Oh gee, I suppose. powerpc hash is kind of interesting because it's
crazy, Aneesh knows that code a lot better than I do. radix modulo
some minor details of exact instructions is fairly like x86 (he 
wrote a lot of that code too AFAIK).

> > +M:	Peter Zijlstra <peterz@infradead.org>
> > +L:	linux-arch@vger.kernel.org

Maybe put linux-mm as well? Or should there just be one list?

> > +S:	Maintained
> > +F:	include/asm-generic/tlb.h
> > +F:	arch/*/include/asm/tlb.h
> > +
> >  MN88472 MEDIA DRIVER
> >  M:	Antti Palosaari <crope@iki.fi>
> >  L:	linux-media@vger.kernel.org  
> 
> If we're going to do that (and I'm not opposed); it might make sense to
> do something like the below and add:
> 
>  F:  mm/mmu_gather.c

I think that is a good idea regardless.
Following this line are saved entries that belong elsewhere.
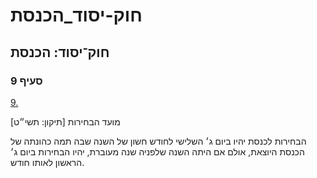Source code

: # חוק-יסוד_הכנסת

## חוק־יסוד: הכנסת

### סעיף 9

[9.](https://he.wikisource.org/wiki/%D7%97%D7%95%D7%A7-%D7%99%D7%A1%D7%95%D7%93:_%D7%94%D7%9B%D7%A0%D7%A1%D7%AA#%D7%A1%D7%A2%D7%99%D7%A3_9)

מועד הבחירות [תיקון: תשי״ט]

הבחירות לכנסת יהיו ביום ג׳ השלישי לחודש חשון של השנה שבה תמה כהונתה של הכנסת היוצאת, אולם אם היתה השנה שלפניה שנה מעוברת, יהיו הבחירות ביום ג׳ הראשון לאותו חודש.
How do feel about calling it
tlb.c? Easier to type and autocompletes sooner.

> 
> ---
>  b/mm/mmu_gather.c         |  250 ++++++++++++++++++++++++++++++++++++++++++++++
>  include/asm-generic/tlb.h |    2 
>  mm/Makefile               |    2 
>  mm/memory.c               |  247 ---------------------------------------------
Peter Zijlstra Aug. 31, 2018, 10:49 a.m. UTC | #8
On Fri, Aug 31, 2018 at 08:32:34PM +1000, Nicholas Piggin wrote:
> Oh gee, I suppose. powerpc hash is kind of interesting because it's
> crazy, Aneesh knows that code a lot better than I do. radix modulo
> some minor details of exact instructions is fairly like x86 

The whole TLB broadcast vs explicit IPIs is a fairly big difference in
my book.

Anyway, have you guys tried the explicit IPI approach? Depending on how
IPIs are routed vs broadcasts it might save a little bus traffic. No
point in getting all CPUs to process the TLBI when there's only a hand
full that really need it.

OTOH, I suppose the broadcast thing has been optimized to death on the
hardware side, so who knows..
Will Deacon Aug. 31, 2018, 11:12 a.m. UTC | #9
On Fri, Aug 31, 2018 at 12:49:45PM +0200, Peter Zijlstra wrote:
> On Fri, Aug 31, 2018 at 08:32:34PM +1000, Nicholas Piggin wrote:
> > Oh gee, I suppose. powerpc hash is kind of interesting because it's
> > crazy, Aneesh knows that code a lot better than I do. radix modulo
> > some minor details of exact instructions is fairly like x86 
> 
> The whole TLB broadcast vs explicit IPIs is a fairly big difference in
> my book.
> 
> Anyway, have you guys tried the explicit IPI approach? Depending on how
> IPIs are routed vs broadcasts it might save a little bus traffic. No
> point in getting all CPUs to process the TLBI when there's only a hand
> full that really need it.
> 
> OTOH, I suppose the broadcast thing has been optimized to death on the
> hardware side, so who knows..

You also can't IPI an IOMMU or a GPU ;)

Will
Peter Zijlstra Aug. 31, 2018, 11:20 a.m. UTC | #10
On Fri, Aug 31, 2018 at 12:12:48PM +0100, Will Deacon wrote:
> On Fri, Aug 31, 2018 at 12:49:45PM +0200, Peter Zijlstra wrote:
> > On Fri, Aug 31, 2018 at 08:32:34PM +1000, Nicholas Piggin wrote:
> > > Oh gee, I suppose. powerpc hash is kind of interesting because it's
> > > crazy, Aneesh knows that code a lot better than I do. radix modulo
> > > some minor details of exact instructions is fairly like x86 
> > 
> > The whole TLB broadcast vs explicit IPIs is a fairly big difference in
> > my book.
> > 
> > Anyway, have you guys tried the explicit IPI approach? Depending on how
> > IPIs are routed vs broadcasts it might save a little bus traffic. No
> > point in getting all CPUs to process the TLBI when there's only a hand
> > full that really need it.
> > 
> > OTOH, I suppose the broadcast thing has been optimized to death on the
> > hardware side, so who knows..
> 
> You also can't IPI an IOMMU or a GPU ;)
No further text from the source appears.